Mais je n’ai encore parlé que de la première phase de l’invitation et, à ce propos, je me suis laissé aller à commenter, trop longuement peut-être, la relation que j’établis entre le philosophe et l’étudiant. Voici maintenant que je viens à Madrid; non pas seul, comme vous l’aviez peut-être pensé d’abord, mais accompagné de plusieurs de mes confrères de l’Institut de France, appartenant au monde de la science et de l’art. Non seulement vous avez tenu, en conséquence, à nous recevoir tous ensemble, mais encore vous n’avez pas voulu, vous étudiants, être seuls à nous recevoir; vous avez élargi le cadre de votre invitation; vous avez convoqué ici les plus éminents représentants du monde politique, scientifique, artistique et littéraire. C’était nous faire un très grand honneur et par avance nous nous en sentions flattés. Mais, au moment où nous pénétrions ici, un autre sentiment est venu se joindre à celui-là, un sentiment très doux. Car, baignés dans une atmosphère de cordialité, il nous a semblé que nous étions en même temps soulevés par une vague de sympathie. Et nous sentions bien que ce n’est pas uniquement à nos personnes que cette sympathie s’adresse. Elle va en même temps —elle va surtout, nous l’espérons— à ce que nous représentons ici. A travers nous, au-dessus de nous, elle va à la France.
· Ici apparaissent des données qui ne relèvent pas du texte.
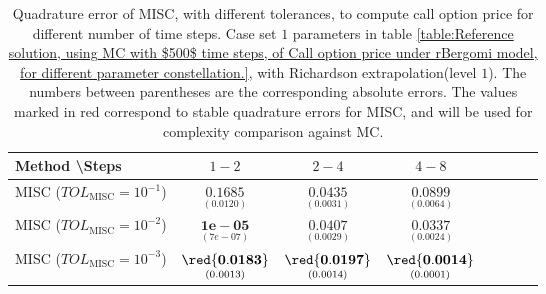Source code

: \begin{table}[!h]
	\centering
	\begin{tabular}{l*{6}{c}r}
		Method \textbackslash  Steps            & $1-2$ & $2-4$ & $4-8$  \\
		\hline
		MISC ($TOL_{\text{MISC}}=10^{-1}$)  & $\underset{(  0.0120)}{\mathbf{   0.1685}}$ & $\underset{(0.0031)}{\mathbf{0.0435}}$ & $\underset{(0.0064)}{\mathbf{0.0899}}$  \\
		MISC ($TOL_{\text{MISC}}=10^{-2}$)  & $\underset{(7e-07)}{\mathbf{1e-05}}$ &    $\underset{(0.0029)}{\mathbf{0.0407}}$ & $\underset{(0.0024  )}{\mathbf{0.0337}}$  \\
		MISC ($TOL_{\text{MISC}}=10^{-3}$)  & $\underset{(0.0013)}{\mathbf{
				\red{0.0183}}}$ &    $\underset{(0.0014
			)}{\mathbf{\red{0.0197}}}$ & $\underset{(0.0001)}{\mathbf{ \red{0.0014}
		}}$   \\
		
%			
		\hline
	\end{tabular}
	\caption{Quadrature error of MISC, with different tolerances,  to compute call option price  for different number of time steps. Case set $1$ parameters in table \ref{table:Reference solution, using MC with $500$ time steps, of Call option price under rBergomi model, for different parameter constellation.}, with Richardson extrapolation(level $1$). The numbers between parentheses are the corresponding absolute errors. The values marked in red correspond to stable quadrature errors for MISC, and will be used for complexity comparison against MC.}
	\label{Quadrature error of MISC to compute Call option price of the different tolerances for different number of time steps. Case set $1$ parameters, with Richardson extrapolation(level $1$). The numbers between parentheses are the corresponding absolute errors.}
\end{table}





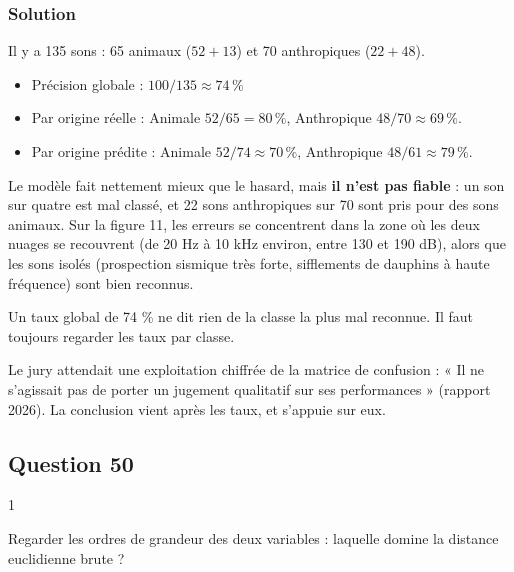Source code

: \documentclass[11pt,a4paper]{article}
\providecommand{\tightlist}{\setlength{\itemsep}{0pt}\setlength{\parskip}{0pt}}
\begin{document}
\hypertarget{solution-48}{%
\subsubsection{Solution}\label{solution-48}}

Il y a 135 sons : 65 animaux (\(52 + 13\)) et 70 anthropiques (\(22 + 48\)).

\begin{itemize}
\tightlist
\item
  Précision globale : \(\boxed{100/135 \approx 74\,\%}\)
\item
  Par origine réelle : Animale \(52/65 = 80\,\%\), Anthropique \(48/70 \approx 69\,\%\).
\item
  Par origine prédite : Animale \(52/74 \approx 70\,\%\), Anthropique \(48/61 \approx 79\,\%\).
\end{itemize}

Le modèle fait nettement mieux que le hasard, mais \textbf{il n'est pas fiable} : un son sur quatre est mal classé, et 22 sons anthropiques sur 70 sont pris pour des sons animaux. Sur la figure 11, les erreurs se concentrent dans la zone où les deux nuages se recouvrent (de 20 Hz à 10 kHz environ, entre 130 et 190 dB), alors que les sons isolés (prospection sismique très forte, sifflements de dauphins à haute fréquence) sont bien reconnus.

\begin{piege}

Un taux global de 74 \% ne dit rien de la classe la plus mal reconnue. Il faut toujours regarder les taux par classe.

\end{piege}

\begin{jury}

Le jury attendait une exploitation chiffrée de la matrice de confusion : « Il ne s'agissait pas de porter un jugement qualitatif sur ses performances » (rapport 2026). La conclusion vient après les taux, et s'appuie sur eux.

\end{jury}

\hypertarget{question-50}{%
\subsection{Question 50}\label{question-50}}

\begin{indication}{1}

Regarder les ordres de grandeur des deux variables : laquelle domine la distance euclidienne brute ?

\end{indication}
\end{document}
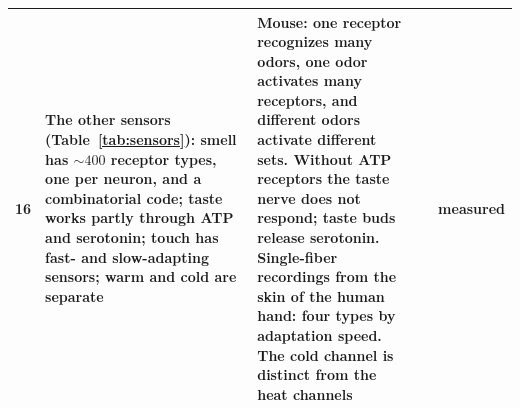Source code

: {\begin{longtable}{>{\raggedright}p{0.5cm}>{\raggedright}p{4.0cm}>{\raggedright}p{5.6cm}>{\raggedright}p{2.3cm}>{\raggedright\arraybackslash}p{1.7cm}}
16 & The other sensors (Table~\ref{tab:sensors}): smell has $\sim400$ receptor types, one per neuron, and a combinatorial code; taste works partly through ATP and serotonin; touch has fast- and slow-adapting sensors; warm and cold are separate & Mouse: one receptor recognizes many odors, one odor activates many receptors, and different odors activate different sets. Without ATP receptors the taste nerve does not respond; taste buds release serotonin. Single-fiber recordings from the skin of the human hand: four types by adaptation speed. The cold channel is distinct from the heat channels & \cite{Mombaerts2004,Malnic1999,Finger2005,Huang2005,JohanssonVallbo1979,McKemy2002} & measured \\
\bottomrule
\end{longtable}}
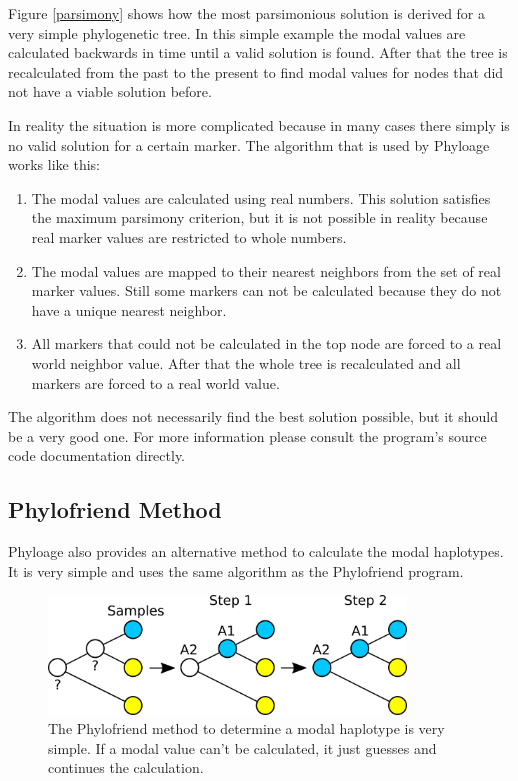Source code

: Figure \ref{parsimony} shows how the most parsimonious solution
is derived for a very simple phylogenetic tree. In this simple
example the modal values are calculated backwards in time until
a valid solution is found. After that the tree is recalculated
from the past to the present to find modal values for nodes that
did not have a viable solution before.

In reality the situation is more complicated because in many
cases there simply is no valid solution for a certain marker.
The algorithm that is used by Phyloage works like this:

\begin{enumerate}
\item The modal values are calculated using real numbers.
	This solution satisfies the maximum parsimony criterion,
	but it is not possible in reality because real marker
	values are restricted to whole numbers.
\item The modal values are mapped to their nearest neighbors
	from the set of real marker values. Still some markers
	can not be calculated because they do not have a unique
	nearest neighbor.
\item All markers that could not be calculated in the top
	node are forced to a real world neighbor value. After
	that the whole tree is recalculated and all markers are
	forced to a real world value.
\end{enumerate}

The algorithm does not necessarily find the best solution
possible, but it should be a very good one. For more information
please consult the program's source code documentation
\cite{PhyloageSourceDoc} directly.


\subsection{Phylofriend Method}

Phyloage also provides an alternative method to calculate
the modal haplotypes. It is very simple and uses the same
algorithm as the Phylofriend \cite{Phylofriend} program.

\begin{figure}[ht]
\centering
\includegraphics[width=9.5cm]{img/phylofriend.png}
\caption{\label{phylofriend} The Phylofriend method to
determine a modal haplotype is very simple. If a modal
value can't be calculated, it just guesses and continues
the calculation.}
\end{figure}


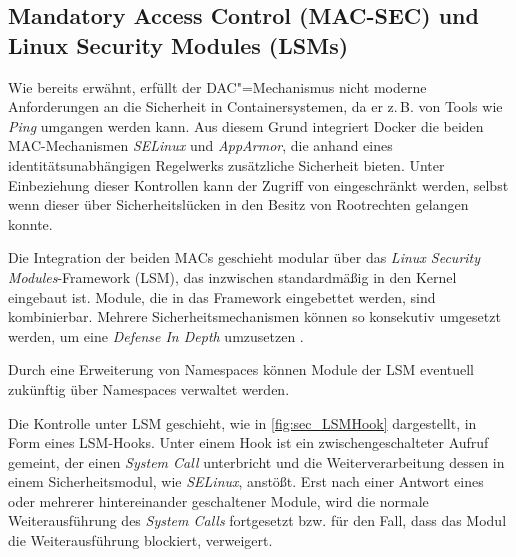 \documentclass[../main.tex]{subfiles}
\begin{document}



    \subsection{Mandatory Access Control (\acrshort{MAC-SEC}) und Linux Security Modules (\acrshort{LSM}s)}
		\label{lsm}
			Wie bereits erwähnt, erfüllt der DAC"=Mechanismus nicht moderne Anforderungen an die Sicherheit in Containersystemen, da er z.\,B. von Tools wie \emph{Ping} umgangen werden kann. Aus diesem Grund integriert Docker die beiden MAC-Mechanismen \emph{\acrshort{SELinux}} und \emph{\acrshort{AppArmor}}, die anhand eines identitätsunabhängigen Regelwerks zusätzliche Sicherheit bieten. Unter Einbeziehung dieser Kontrollen kann der Zugriff von \cbroken{} eingeschränkt werden, selbst wenn dieser über Sicherheitslücken in den Besitz von Rootrechten gelangen konnte.

			Die Integration der beiden MACs geschieht modular über das \emph{Linux Security Modules}-Framework (\acrshort{LSM}), das inzwischen standardmäßig in den Kernel eingebaut ist. Module, die in das Framework eingebettet werden, sind kombinierbar. Mehrere Sicherheitsmechanismen können so konsekutiv umgesetzt werden, um eine \emph{Defense In Depth} umzusetzen \cite[S.3]{LSMFramework}.

			Durch eine Erweiterung von Namespaces können Module der LSM eventuell zukünftig über Namespaces verwaltet werden.

			Die Kontrolle unter LSM geschieht, wie in \fig \ref{fig:sec_LSMHook} dargestellt, in Form eines LSM-Hooks. Unter einem Hook ist ein zwischengeschalteter Aufruf gemeint, der einen \emph{System Call} unterbricht und die Weiterverarbeitung dessen in einem Sicherheitsmodul, wie \emph{SELinux}, anstößt. Erst nach einer Antwort eines oder mehrerer hintereinander geschaltener Module, wird die normale Weiterausführung des \emph{System Calls} fortgesetzt bzw. für den Fall, dass das Modul die Weiterausführung blockiert, verweigert.
\end{document}
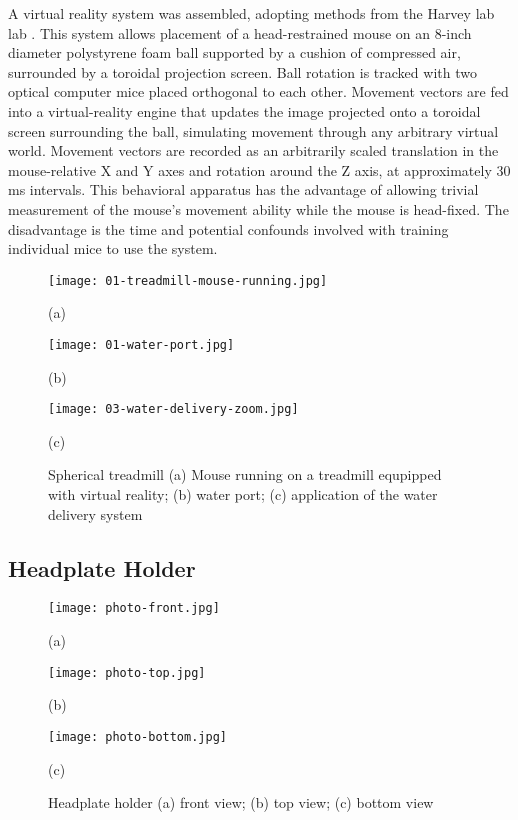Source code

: \documentclass[../main.tex]{subfiles}
\begin{document}
A virtual reality system was assembled, adopting methods from the Harvey lab lab \cite{harvey_intracellular_2009}.
This system allows placement of a head-restrained mouse on an 8-inch diameter polystyrene foam ball supported by a cushion of compressed air, surrounded by a toroidal projection screen.
Ball rotation is tracked with two optical computer mice placed orthogonal to each other.
Movement vectors are fed into a virtual-reality engine that updates the image projected onto a toroidal screen surrounding the ball, simulating movement through any arbitrary virtual world.
Movement vectors are recorded as an arbitrarily scaled translation in the mouse-relative X and Y axes and rotation around the Z axis, at approximately 30 ms intervals.
This behavioral apparatus has the advantage of allowing trivial measurement of the mouse's movement ability while the mouse is head-fixed.
The disadvantage is the time and potential confounds involved with training individual mice to use the system.

\begin{figure}[htb]
	\begin{minipage}[t]{0.32\linewidth}\centering
		\texttt{[image: 01-treadmill-mouse-running.jpg]}
		\centerline{(a)}
	\end{minipage}
	\hfill
	\begin{minipage}[t]{0.15\linewidth}\centering
		\texttt{[image: 01-water-port.jpg]}
		\centerline{(b)}
	\end{minipage}
	\begin{minipage}[t]{0.45\linewidth}\centering
		\texttt{[image: 03-water-delivery-zoom.jpg]}
		\centerline{(c)}
	\end{minipage}
	\caption{
		Spherical treadmill (a) Mouse running on a treadmill equpipped with virtual reality;
		(b) water port; (c) application of the water delivery system }
	\label{fig:Spherical treadmill}
\end{figure}

\subsection{
	Headplate Holder}\label{sec:headplate-holder}

\begin{figure}[htb]
	\begin{minipage}[t]{0.32\linewidth}\centering \texttt{[image: photo-front.jpg]} \centerline{(a)}
	\end{minipage}
	\hfill
	\begin{minipage}[t]{0.32\linewidth}\centering \texttt{[image: photo-top.jpg]} \centerline{(b)}
	\end{minipage}
	\begin{minipage}[t]{0.32\linewidth}\centering \texttt{[image: photo-bottom.jpg]} \centerline{(c)}
	\end{minipage}
	\caption{Headplate holder (a) front view;
		(b) top view; (c) bottom view}
	\label{fig:Spherical treadmill}
\end{figure}
\end{document}
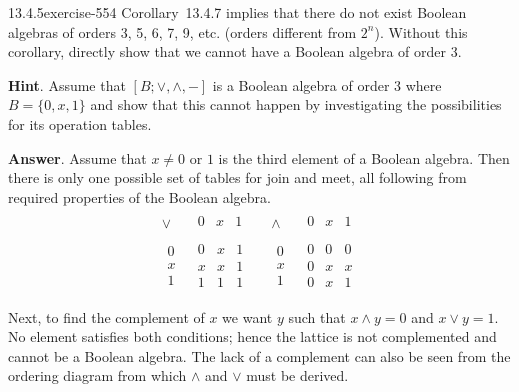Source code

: \documentclass[twoside,10pt,]{book}
\numberwithin{equation}{section}
\begin{document}
\begin{divisionsolution}{13.4.5}{}{exercise-554}%
\hypertarget{p-4946}{}%
Corollary~13.4.7 implies that there do not exist Boolean algebras of orders 3, 5, 6, 7, 9, etc. (orders different from \(2^n\)). Without this corollary, directly show that we cannot have a Boolean algebra of order 3.%
\par\smallskip%
\noindent\textbf{Hint}.\quad%
\hypertarget{p-4947}{}%
Assume that \([B; \lor , \land, - ]\) is a Boolean algebra of order 3 where \(B = \{0,
x, 1\}\) and show that this cannot happen by investigating the possibilities for its operation tables.%
\par\smallskip%
\noindent\textbf{Answer}.\quad%
\hypertarget{p-4948}{}%
Assume that \(x \neq  0 \textrm{ or } 1\) is the third element of a Boolean algebra. Then there is only one possible set of tables for join and meet, all following from required properties of the Boolean algebra.%
\begin{equation*}
\begin{array}{lr}
\begin{array}{c|c}
\lor  & 
\begin{array}{ccc}
0 & x & 1 \\
\end{array}
\\
\hline
\begin{array}{c}
0 \\
x \\
1 \\
\end{array}
& 
\begin{array}{ccc}
0 & x & 1 \\
x & x & 1 \\
1 & 1 & 1 \\
\end{array}
\\
\end{array}       
& 
\begin{array}{c|c}
\land  & 
\begin{array}{ccc}
0 & x & 1 \\
\end{array}
\\
\hline
\begin{array}{c}
0 \\
x \\
1 \\
\end{array}
& 
\begin{array}{ccc}
0 & 0 & 0 \\
0 & x & x \\
0 & x & 1 \\
\end{array}
\\
\end{array}
\end{array}
\end{equation*}
Next, to find the complement of \(x\) we want \(y\) such that \(x \land  y = 0\) and \(x \lor  y = 1\). No element satisfies both conditions; hence the lattice is not complemented and cannot be a Boolean algebra. The lack of a complement can also be seen from the ordering diagram from which \(\land\) and \(\lor\) must be derived.%
\end{divisionsolution}%
\end{document}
À la France, qui, de son côté, aime l’Espagne. À la France, dont l’admiration fut toujours grande pour l’art espagnol, pour la littérature espagnole, pour toutes les contributions de l’Espagne à la science, à la philosophie, à la civilisation. Nulle nation n’est mieux faite pour comprendre la vôtre, pour sympathiser avec les courants de pensée et de sentiment de l’âme espagnole, —âme qui fut toujours très bien vivante, mais qui est plus vivante aujourd’hui que jamais et dont l’activité, dans tous les domaines, est en voie de renouvellement.

De cette sympathie et de cette admiration réciproques, qui ont toujours existé entre les deux nations, même quand les circonstances politiques ne les rapprochaient pas l’une de l’autre, on a souvent parlé. Mais en a-t-on suffisamment approfondi les causes?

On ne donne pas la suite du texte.